Advent und Reich Gottes

Advent ist es heute, Advent war es damals.1

Heute feiern wir den Advent als Vorbereitung auf Weihnachten, auf das Kommen des Weihnachtsfestes. Doch in unserer Gesellschaft erwartet man andere Dinge noch sehnlicher. Krieg, Klimawandel, Naturkatastrophen, Krankheiten und die vielen Probleme im eigenen Leben – gerade in den letzten Jahren haben wir gemerkt, dass es nicht so weiter gehen kann, wie es ist. Es braucht Lösungen, die scheinbar keiner kennt, doch alle erwarten sie.

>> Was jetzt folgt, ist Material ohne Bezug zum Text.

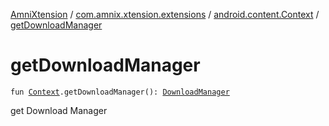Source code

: [AmniXtension](../../index.md) / [com.amnix.xtension.extensions](../index.md) / [android.content.Context](index.md) / [getDownloadManager](./get-download-manager.md)

# getDownloadManager

`fun `[`Context`](https://developer.android.com/reference/android/content/Context.html)`.getDownloadManager(): `[`DownloadManager`](https://developer.android.com/reference/android/app/DownloadManager.html)

get Download Manager

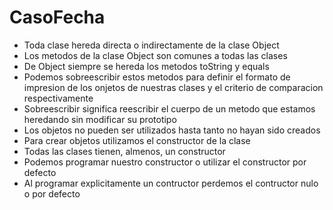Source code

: # CasoFecha
- Toda clase hereda directa o indirectamente de la clase Object 
- Los metodos de la clase Object son comunes a todas las clases
- De Object siempre se hereda los metodos toString y equals 
- Podemos sobreescribir estos metodos para definir el formato de impresion de los onjetos de nuestras clases y el criterio de comparacion respectivamente 
- Sobreescribir significa reescribir el cuerpo de un metodo que estamos heredando sin modificar su prototipo 
- Los objetos no pueden ser utilizados hasta tanto no hayan sido creados
- Para crear objetos utilizamos el constructor de la clase 
- Todas las clases tienen, almenos, un constructor 
- Podemos programar nuestro constructor o utilizar el constructor por defecto
- Al programar explicitamente un contructor perdemos el contructor nulo o por defecto 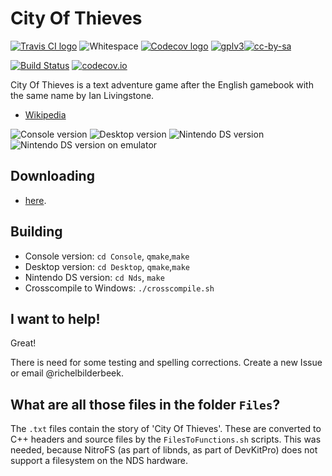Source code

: # City Of Thieves

[![Travis CI logo](TravisCI.png)](https://travis-ci.org)
![Whitespace](Whitespace.png)
[![Codecov logo](Codecov.png)](https://www.codecov.io)
[![gplv3](http://www.gnu.org/graphics/gplv3-88x31.png)](http://www.gnu.org/licenses/gpl.html)[![cc-by-sa](http://i.creativecommons.org/l/by-sa/4.0/88x31.png)](http://creativecommons.org/licenses/by-sa/4.0/)

[![Build Status](https://travis-ci.org/richelbilderbeek/CityOfThieves.svg?branch=master)](https://travis-ci.org/richelbilderbeek/CityOfThieves)
[![codecov.io](https://codecov.io/github/richelbilderbeek/CityOfThieves/coverage.svg?branch=master)](https://codecov.io/github/richelbilderbeek/CityOfThieves?branch=master)

City Of Thieves is a text adventure game after the English gamebook with the same name by Ian Livingstone. 

 * [Wikipedia](https://en.wikipedia.org/wiki/City_of_Thieves_%28gamebook%29)

![Console version](Screenshots/CityOfThievesConsole_1_0.png)
![Desktop version](Screenshots/CityOfThievesDesktop_1_0.png)
![Nintendo DS version](Screenshots/CityOfThievesNds_1_0.jpg)
![Nintendo DS version on emulator](Screenshots/CityOfThievesNdsEmulator_1_0.png)

## Downloading

 * [here](http://richelbilderbeek.nl/GameCityOfThieves.htm).

## Building

 * Console version: `cd Console`, `qmake`,`make`
 * Desktop version: `cd Desktop`, `qmake`,`make`
 * Nintendo DS version: `cd Nds`, `make`
 * Crosscompile to Windows: `./crosscompile.sh`

## I want to help!

Great!

There is need for some testing and spelling corrections. Create a new Issue or email @richelbilderbeek.

## What are all those files in the folder `Files`?

The `.txt` files contain the story of 'City Of Thieves'. 
These are converted to C++ headers and source files by the `FilesToFunctions.sh` scripts. 
This was needed, because NitroFS (as part of libnds, as part of DevKitPro) does not support a filesystem on the NDS hardware.

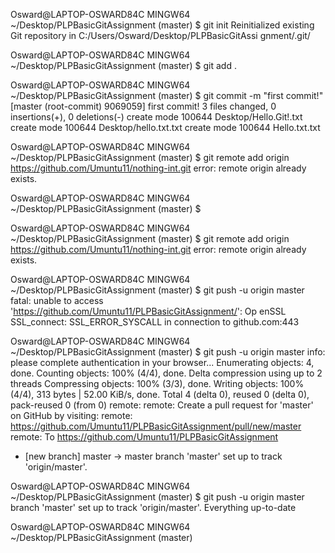 
Osward@LAPTOP-OSWARD84C MINGW64 ~/Desktop/PLPBasicGitAssignment (master)
$ git init
Reinitialized existing Git repository in C:/Users/Osward/Desktop/PLPBasicGitAssi
gnment/.git/

Osward@LAPTOP-OSWARD84C MINGW64 ~/Desktop/PLPBasicGitAssignment (master)
$ git add .

Osward@LAPTOP-OSWARD84C MINGW64 ~/Desktop/PLPBasicGitAssignment (master)
$ git commit -m "first commit!"
[master (root-commit) 9069059] first commit!
 3 files changed, 0 insertions(+), 0 deletions(-)
 create mode 100644 Desktop/Hello.Git!.txt
 create mode 100644 Desktop/hello.txt.txt
 create mode 100644 Hello.txt.txt

Osward@LAPTOP-OSWARD84C MINGW64 ~/Desktop/PLPBasicGitAssignment (master)
$ git remote add origin https://github.com/Umuntu11/nothing-int.git
error: remote origin already exists.

Osward@LAPTOP-OSWARD84C MINGW64 ~/Desktop/PLPBasicGitAssignment (master)
$

Osward@LAPTOP-OSWARD84C MINGW64 ~/Desktop/PLPBasicGitAssignment (master)
$ git remote add origin https://github.com/Umuntu11/nothing-int.git
error: remote origin already exists.

Osward@LAPTOP-OSWARD84C MINGW64 ~/Desktop/PLPBasicGitAssignment (master)
$ git push -u origin master
fatal: unable to access 'https://github.com/Umuntu11/PLPBasicGitAssignment/': Op
enSSL SSL_connect: SSL_ERROR_SYSCALL in connection to github.com:443

Osward@LAPTOP-OSWARD84C MINGW64 ~/Desktop/PLPBasicGitAssignment (master)
$ git push -u origin master
info: please complete authentication in your browser...
Enumerating objects: 4, done.
Counting objects: 100% (4/4), done.
Delta compression using up to 2 threads
Compressing objects: 100% (3/3), done.
Writing objects: 100% (4/4), 313 bytes | 52.00 KiB/s, done.
Total 4 (delta 0), reused 0 (delta 0), pack-reused 0 (from 0)
remote:
remote: Create a pull request for 'master' on GitHub by visiting:
remote:      https://github.com/Umuntu11/PLPBasicGitAssignment/pull/new/master
remote:
To https://github.com/Umuntu11/PLPBasicGitAssignment
 * [new branch]      master -> master
branch 'master' set up to track 'origin/master'.

Osward@LAPTOP-OSWARD84C MINGW64 ~/Desktop/PLPBasicGitAssignment (master)
$ git push -u origin master
branch 'master' set up to track 'origin/master'.
Everything up-to-date

Osward@LAPTOP-OSWARD84C MINGW64 ~/Desktop/PLPBasicGitAssignment (master)
 

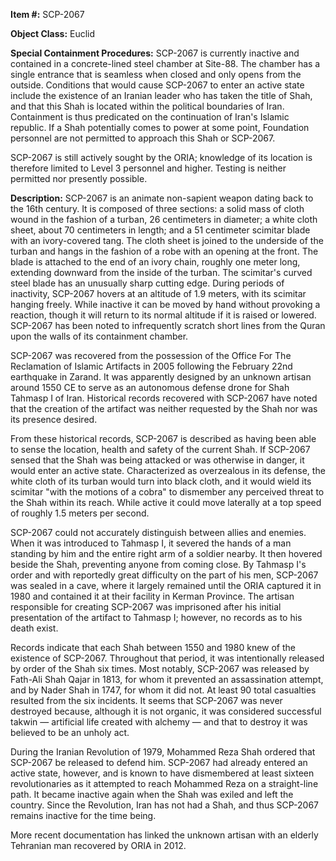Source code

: **Item #:** SCP-2067

**Object Class:** Euclid

**Special Containment Procedures:** SCP-2067 is currently inactive and contained in a concrete-lined steel chamber at Site-88. The chamber has a single entrance that is seamless when closed and only opens from the outside. Conditions that would cause SCP-2067 to enter an active state include the existence of an Iranian leader who has taken the title of Shah, and that this Shah is located within the political boundaries of Iran. Containment is thus predicated on the continuation of Iran's Islamic republic. If a Shah potentially comes to power at some point, Foundation personnel are not permitted to approach this Shah or SCP-2067.

SCP-2067 is still actively sought by the ORIA; knowledge of its location is therefore limited to Level 3 personnel and higher. Testing is neither permitted nor presently possible.

**Description:** SCP-2067 is an animate non-sapient weapon dating back to the 16th century. It is composed of three sections: a solid mass of cloth wound in the fashion of a turban, 26 centimeters in diameter; a white cloth sheet, about 70 centimeters in length; and a 51 centimeter scimitar blade with an ivory-covered tang. The cloth sheet is joined to the underside of the turban and hangs in the fashion of a robe with an opening at the front. The blade is attached to the end of an ivory chain, roughly one meter long, extending downward from the inside of the turban. The scimitar's curved steel blade has an unusually sharp cutting edge. During periods of inactivity, SCP-2067 hovers at an altitude of 1.9 meters, with its scimitar hanging freely. While inactive it can be moved by hand without provoking a reaction, though it will return to its normal altitude if it is raised or lowered. SCP-2067 has been noted to infrequently scratch short lines from the Quran upon the walls of its containment chamber.

SCP-2067 was recovered from the possession of the Office For The Reclamation of Islamic Artifacts in 2005 following the February 22nd earthquake in Zarand. It was apparently designed by an unknown artisan around 1550 CE to serve as an autonomous defense drone for Shah Tahmasp I of Iran. Historical records recovered with SCP-2067 have noted that the creation of the artifact was neither requested by the Shah nor was its presence desired.

From these historical records, SCP-2067 is described as having been able to sense the location, health and safety of the current Shah. If SCP-2067 sensed that the Shah was being attacked or was otherwise in danger, it would enter an active state. Characterized as overzealous in its defense, the white cloth of its turban would turn into black cloth, and it would wield its scimitar "with the motions of a cobra" to dismember any perceived threat to the Shah within its reach. While active it could move laterally at a top speed of roughly 1.5 meters per second.

SCP-2067 could not accurately distinguish between allies and enemies. When it was introduced to Tahmasp I, it severed the hands of a man standing by him and the entire right arm of a soldier nearby. It then hovered beside the Shah, preventing anyone from coming close. By Tahmasp I's order and with reportedly great difficulty on the part of his men, SCP-2067 was sealed in a cave, where it largely remained until the ORIA captured it in 1980 and contained it at their facility in Kerman Province. The artisan responsible for creating SCP-2067 was imprisoned after his initial presentation of the artifact to Tahmasp I; however, no records as to his death exist.

Records indicate that each Shah between 1550 and 1980 knew of the existence of SCP-2067. Throughout that period, it was intentionally released by order of the Shah six times. Most notably, SCP-2067 was released by Fath-Ali Shah Qajar in 1813, for whom it prevented an assassination attempt, and by Nader Shah in 1747, for whom it did not. At least 90 total casualties resulted from the six incidents. It seems that SCP-2067 was never destroyed because, although it is not organic, it was considered successful takwin — artificial life created with alchemy — and that to destroy it was believed to be an unholy act.

During the Iranian Revolution of 1979, Mohammed Reza Shah ordered that SCP-2067 be released to defend him. SCP-2067 had already entered an active state, however, and is known to have dismembered at least sixteen revolutionaries as it attempted to reach Mohammed Reza on a straight-line path. It became inactive again when the Shah was exiled and left the country. Since the Revolution, Iran has not had a Shah, and thus SCP-2067 remains inactive for the time being.

More recent documentation has linked the unknown artisan with an elderly Tehranian man recovered by ORIA in 2012.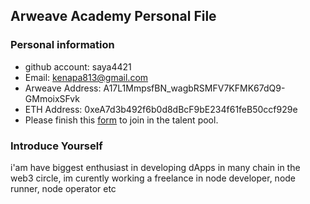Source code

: ## Arweave Academy Personal File

### Personal information

- github account: saya4421
- Email: kenapa813@gmail.com
- Arweave Address: A17L1MmpsfBN_wagbRSMFV7KFMK67dQ9-GMmoixSFvk
- ETH Address: 0xeA7d3b492f6b0d8dBcF9bE234f61feB50ccf929e
- Please finish this [form](https://docs.google.com/forms/d/e/1FAIpQLSfWA5fIIcBgmRppm3jNz5vmf9Mai_QMVil-2pO4r7YKn_Zhtw/viewform?usp=sf_link) to join in the talent pool.

### Introduce Yourself
 i'am have biggest enthusiast in developing dApps in many chain in the web3 circle, im curently working a freelance in node developer, node runner, node operator etc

Es gibt viele Vorschläge, die aber häufig nicht wirklich durchdacht und deshalb nicht realisierbar sind. Die Flut der Probleme scheint immer mehr Wasser in sich aufzunehmen und reist immer mehr Menschen mit sich in den Tod und egal was man tut, um sie aufzuhalten – nichts kann ihr standhalten. Und immer dann, wenn es Lösungen zu einem dieser Probleme zu geben scheint, merkt man, dass man nur einen der vielen Kanäle verstopft hat, die die unaufhaltsame Flut der Probleme speisen. 

Man erwartet eine Lösung auf all diese Probleme, einen Damm, der die große, gefährliche Flut stoppt. Doch wie soll das zustande kommen?

Israels Flut und Hoffnung

Und damals? Eine ähnliche Situation hatten auch die Juden zu Beginn unserer Zeitrechnung. Sie waren schon längst kein souveräner Staat mehr. Sie waren nur ein kleiner Teil des römischen Reiches und fühlten sich unterdrückt. Hinzu kam die Gewalt der lokalen Herrscher. Zum Beispiel Herodes der Große, ein paranoider Herrscher, der vor nichts zurückschreckte, um seine Macht zu erhalten. Auch die religiöse Elite im Land machte dem Volk zu schaffen, sodass sie genug davon hatten von menschlichen Herrschern ausgebeutet zu werden. Es musste sich etwas ändern. Wer würde den zerstörerischen Strom, der aus korrupten, paranoiden, machtsüchtigen Herrschern bestand, aufhalten und Israel endlich befreien?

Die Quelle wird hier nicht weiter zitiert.